В поисках ответа на поставленные выше вопросы позвольте мне вернуться назад к теме, на мой взгляд, более привлекательной, чем философия «раннего» М. Хайдеггера – к разговору о чудаках.

Наверное, хорошо быть такими умными, как Эдмунд Гуссерль, Мартин Хайдеггер или даже Марсель Пруст, беспрестанно думающими мысли, а если ты «пуст» и безумен, как Форест Гамп, как быть тогда? Тогда тебе не надо думать мысль, потому как ты уже находишься в источнике любых мыслей. В лучшем случае Форест говорил: «Я не понимаю!» («Может быть, дело во мне, но в колледже было много непонятного»). Форест не думал мысли и вообще не занимался познанием, потому что он сразу и целиком оказывался там, где нужно – у самой сути дела. Как это ему удавалось? Очень «просто». Форест Гамп дословно делал все то, о чем его просили в настоящий момент («Эта игра [пинг-понг. – Г. М.] очень проста: никогда не своди глаз с шарика»). Разумеется, самое важное здесь то, как он это делал. Мы часто исполняем чьи-то просьбы или даже – чего уж там говорить – приказы, но толку от этого почему-то бывает мало. Все дело в том, что Форест Гамп обладал удивительным свойством, которого, как правило, лишено большинство из нас, – он был абсолютно, исчерпывающе доверчив не миру в целом, нет – там много непонятного, но конкретным людям: сначала, как и положено, маме («Она умела все объяснить так, чтобы мне было понятно»), потом возлюбленной («Беги, Форест, беги»), еще позже – другу («Эй, Форест, не хочешь заняться креветочным бизнесом?
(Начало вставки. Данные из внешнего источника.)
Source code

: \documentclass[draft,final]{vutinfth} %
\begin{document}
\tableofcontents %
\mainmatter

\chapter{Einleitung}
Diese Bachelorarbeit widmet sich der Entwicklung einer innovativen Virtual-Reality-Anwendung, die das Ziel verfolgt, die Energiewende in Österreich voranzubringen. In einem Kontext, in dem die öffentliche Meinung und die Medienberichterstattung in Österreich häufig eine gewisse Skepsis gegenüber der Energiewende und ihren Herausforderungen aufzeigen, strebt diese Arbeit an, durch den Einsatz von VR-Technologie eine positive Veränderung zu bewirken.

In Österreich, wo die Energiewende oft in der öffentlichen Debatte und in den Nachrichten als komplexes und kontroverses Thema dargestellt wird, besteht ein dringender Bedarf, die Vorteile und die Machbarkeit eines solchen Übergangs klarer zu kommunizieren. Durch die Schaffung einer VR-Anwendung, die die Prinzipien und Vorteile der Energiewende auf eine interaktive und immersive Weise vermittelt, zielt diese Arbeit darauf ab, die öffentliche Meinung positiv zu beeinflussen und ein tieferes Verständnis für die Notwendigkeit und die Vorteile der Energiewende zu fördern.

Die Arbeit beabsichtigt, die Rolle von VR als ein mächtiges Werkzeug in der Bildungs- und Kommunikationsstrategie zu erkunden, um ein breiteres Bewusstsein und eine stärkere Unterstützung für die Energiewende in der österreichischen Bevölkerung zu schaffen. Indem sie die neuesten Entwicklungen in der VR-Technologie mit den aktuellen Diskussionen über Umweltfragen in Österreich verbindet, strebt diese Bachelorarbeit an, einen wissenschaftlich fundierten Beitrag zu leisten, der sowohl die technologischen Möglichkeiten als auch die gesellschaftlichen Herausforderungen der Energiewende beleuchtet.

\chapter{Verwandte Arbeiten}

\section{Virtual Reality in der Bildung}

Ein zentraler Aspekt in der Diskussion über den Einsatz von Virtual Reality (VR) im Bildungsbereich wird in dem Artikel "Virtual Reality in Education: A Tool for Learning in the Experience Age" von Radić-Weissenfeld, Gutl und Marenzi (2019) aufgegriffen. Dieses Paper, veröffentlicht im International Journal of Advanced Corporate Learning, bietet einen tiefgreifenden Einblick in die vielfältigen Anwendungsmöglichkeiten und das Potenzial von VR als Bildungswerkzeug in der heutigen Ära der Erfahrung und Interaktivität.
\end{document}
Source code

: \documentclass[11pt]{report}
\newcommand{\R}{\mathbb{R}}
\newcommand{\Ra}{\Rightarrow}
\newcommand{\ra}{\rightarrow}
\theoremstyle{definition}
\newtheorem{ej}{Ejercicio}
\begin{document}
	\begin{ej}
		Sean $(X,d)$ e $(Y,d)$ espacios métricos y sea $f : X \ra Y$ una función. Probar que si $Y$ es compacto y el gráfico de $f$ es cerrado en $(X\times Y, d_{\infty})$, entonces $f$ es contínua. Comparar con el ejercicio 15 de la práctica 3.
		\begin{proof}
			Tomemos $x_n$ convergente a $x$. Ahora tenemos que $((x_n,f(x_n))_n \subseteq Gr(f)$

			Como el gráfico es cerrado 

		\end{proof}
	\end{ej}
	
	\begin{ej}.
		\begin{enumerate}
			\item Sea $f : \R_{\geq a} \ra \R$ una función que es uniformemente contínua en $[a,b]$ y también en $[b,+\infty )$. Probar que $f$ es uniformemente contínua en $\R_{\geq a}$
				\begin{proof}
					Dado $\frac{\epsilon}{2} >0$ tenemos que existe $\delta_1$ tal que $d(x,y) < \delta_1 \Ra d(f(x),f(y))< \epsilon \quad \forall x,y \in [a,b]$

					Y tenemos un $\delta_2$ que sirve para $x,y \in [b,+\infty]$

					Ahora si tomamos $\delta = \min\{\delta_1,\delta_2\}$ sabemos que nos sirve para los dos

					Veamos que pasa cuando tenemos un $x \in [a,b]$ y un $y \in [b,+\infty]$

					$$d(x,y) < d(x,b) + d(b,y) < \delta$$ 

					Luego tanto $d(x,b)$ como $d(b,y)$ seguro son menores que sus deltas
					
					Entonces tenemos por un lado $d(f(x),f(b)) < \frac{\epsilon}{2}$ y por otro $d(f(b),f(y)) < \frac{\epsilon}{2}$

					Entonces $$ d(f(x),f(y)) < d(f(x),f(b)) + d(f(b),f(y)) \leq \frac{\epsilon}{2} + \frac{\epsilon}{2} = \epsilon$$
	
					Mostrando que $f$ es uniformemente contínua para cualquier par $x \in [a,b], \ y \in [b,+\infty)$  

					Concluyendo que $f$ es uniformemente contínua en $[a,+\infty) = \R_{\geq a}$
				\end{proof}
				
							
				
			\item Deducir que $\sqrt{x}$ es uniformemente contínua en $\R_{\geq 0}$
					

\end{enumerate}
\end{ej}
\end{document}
Я буду капитаном, ты – старшим помощником, все будем делить пополам»), а также некоторым другим людям, с которыми он в разное время оказывался рядом. Это доверие было настолько полным, что вопрос о том, что же представляешь собой ты, в чем твое призвание, как-то сам собой отпадал. В течение своей жизни Форест Гамп был лучшим игроком в американский футбол, затем чемпионом по настольному теннису. Он служил в армии, воевал, занимался креветочным бизнесом, просто постригал газоны («потому что нравилось»), но за что бы Форест Гамп ни брался, у него – полного идиота – все непременно получалось наилучшим образом. И при всем этом он был абсолютно «не у дел». Форест Гамп никогда не имел своего дела. Жизнь как бы протекала сквозь него – он ни к чему не стремился, ничего не искал – ни свободы, ни славы, ни денег. Все это само приходило к нему, абсолютно отрешенному. Он хотел одного – быть рядом с возлюбленной, которая, впрочем, хотела совсем другого. Форест Гамп был явно человеком «не от мира сего», и потому «бытие» его не есть только время. Все, что у него было, принадлежало не ему: немного его близким людям, а еще больше чему-то совсем другому…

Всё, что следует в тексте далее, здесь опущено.